To me, it really looks like googlebot has adopted the tdimmen-useraccount - but that's very wierd, it has to know tdimmen-password to be able to log in!?
| 4:01 pm on Jan 22, 2011 (gmt 0)|
google gets links from loads of places, not just their spider. if the user has google toolbar installed, then that will likely pick up the link. or maybe they bookmarked the page in their broswer, or used google bookmarks.
if the URLs have some kind of userid on the end of the query string and google keeps crawling the url, then presumabely it would look like the user was doing it
|I Will Make It|
| 6:00 pm on Jan 22, 2011 (gmt 0)|
Ok, so what could I do, or should I do?
I don't like the idea of google indexing the parts of the site that is restricted to members only ;)
Even though I get many more pages indexed though :)
| 6:15 pm on Jan 22, 2011 (gmt 0)|
are they actually being included in the SERPs, or just being crawled?

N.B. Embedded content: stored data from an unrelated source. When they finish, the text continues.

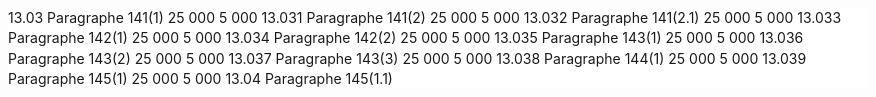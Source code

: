 </tr>
<tr>
<td>13.03</td>
<td>Paragraphe 141(1)</td>
<td>25 000</td>
<td>5 000</td>
</tr>
<tr>
<td>13.031</td>
<td>Paragraphe 141(2)</td>
<td>25 000</td>
<td>5 000</td>
</tr>
<tr>
<td>13.032</td>
<td>Paragraphe 141(2.1)</td>
<td>25 000</td>
<td>5 000</td>
</tr>
<tr>
<td>13.033</td>
<td>Paragraphe 142(1)</td>
<td>25 000</td>
<td>5 000</td>
</tr>
<tr>
<td>13.034</td>
<td>Paragraphe 142(2)</td>
<td>25 000</td>
<td>5 000</td>
</tr>
<tr>
<td>13.035</td>
<td>Paragraphe 143(1)</td>
<td>25 000</td>
<td>5 000</td>
</tr>
<tr>
<td>13.036</td>
<td>Paragraphe 143(2)</td>
<td>25 000</td>
<td>5 000</td>
</tr>
<tr>
<td>13.037</td>
<td>Paragraphe 143(3)</td>
<td>25 000</td>
<td>5 000</td>
</tr>
<tr>
<td>13.038</td>
<td>Paragraphe 144(1)</td>
<td>25 000</td>
<td>5 000</td>
</tr>
<tr>
<td>13.039</td>
<td>Paragraphe 145(1)</td>
<td>25 000</td>
<td>5 000</td>
</tr>
<tr>
<td>13.04</td>
<td>Paragraphe 145(1.1)</td>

if they are just being crawled, then i wouldn't worry about it. anyone can visit the URL. try it yourself. your script probably doesn't let you see the same content that he sees if you're not properly logged in.
hopefully being logged in requires more than just sticking an ID in the query string, or visiting the member's page. if it doesn't, then you've got bigger problems...

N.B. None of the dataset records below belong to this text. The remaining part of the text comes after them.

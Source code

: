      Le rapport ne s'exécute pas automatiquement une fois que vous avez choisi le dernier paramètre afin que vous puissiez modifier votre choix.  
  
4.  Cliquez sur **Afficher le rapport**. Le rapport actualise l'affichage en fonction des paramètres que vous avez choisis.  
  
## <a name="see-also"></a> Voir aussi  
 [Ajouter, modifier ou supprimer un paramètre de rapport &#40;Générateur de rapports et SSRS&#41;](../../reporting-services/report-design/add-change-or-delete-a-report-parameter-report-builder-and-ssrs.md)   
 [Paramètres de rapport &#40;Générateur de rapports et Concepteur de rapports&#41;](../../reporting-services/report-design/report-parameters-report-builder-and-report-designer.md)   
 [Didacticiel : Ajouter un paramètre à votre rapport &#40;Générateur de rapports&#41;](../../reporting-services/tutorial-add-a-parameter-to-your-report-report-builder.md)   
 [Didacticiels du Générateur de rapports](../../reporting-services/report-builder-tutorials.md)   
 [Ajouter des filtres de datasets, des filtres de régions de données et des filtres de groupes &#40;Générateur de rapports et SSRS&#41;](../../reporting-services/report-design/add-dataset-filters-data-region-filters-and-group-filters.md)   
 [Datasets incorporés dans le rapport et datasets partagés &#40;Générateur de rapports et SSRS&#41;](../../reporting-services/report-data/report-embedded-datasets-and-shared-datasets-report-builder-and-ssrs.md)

if the spider cannot see the content, but is still including them in the SERPs anyway, then all you've got to do is block those pages in robot.txt, or add a robots meta tag to the pages
|I Will Make It|
| 9:16 pm on Jan 22, 2011 (gmt 0)|
Sure, the pages are unreachable unless you are logged in. This is very secure - and requires of course more than just the page-ID.
But what should I do with the bot, that is logged in as one of my users.
Everyone visiting the forum, can see this user is reading the forums 24/7, and this user isn't active in the forum no more - but she uses the other tools we provide.
As in: Both the real user and the googlebot will very often be logged in as the same user - since googlebot almost always is logged in as tdimmen.
Check at the bottom of bryllupsvenner[dot]no slash bryllupsforum - and look for tdimmen.
While inside my forum, also search this text: "Hvem er i forumet" and press that link in the bottom - you will find the username i'm talking about, with googlebots IP-adress.
| 8:43 am on Jan 23, 2011 (gmt 0)|
have you tried a "fetch as googlebot" in google webmaster tools?
i am guessing you are doing some cloaking that allows the bot to see things that a "non-verified-user" visitor cannot see.
| 12:06 pm on Jan 24, 2011 (gmt 0)|
phpBB3 identifies and has special group for bots, they have their own profiles and permission set.
Your issue might be related to this: [tracker.phpbb.com...]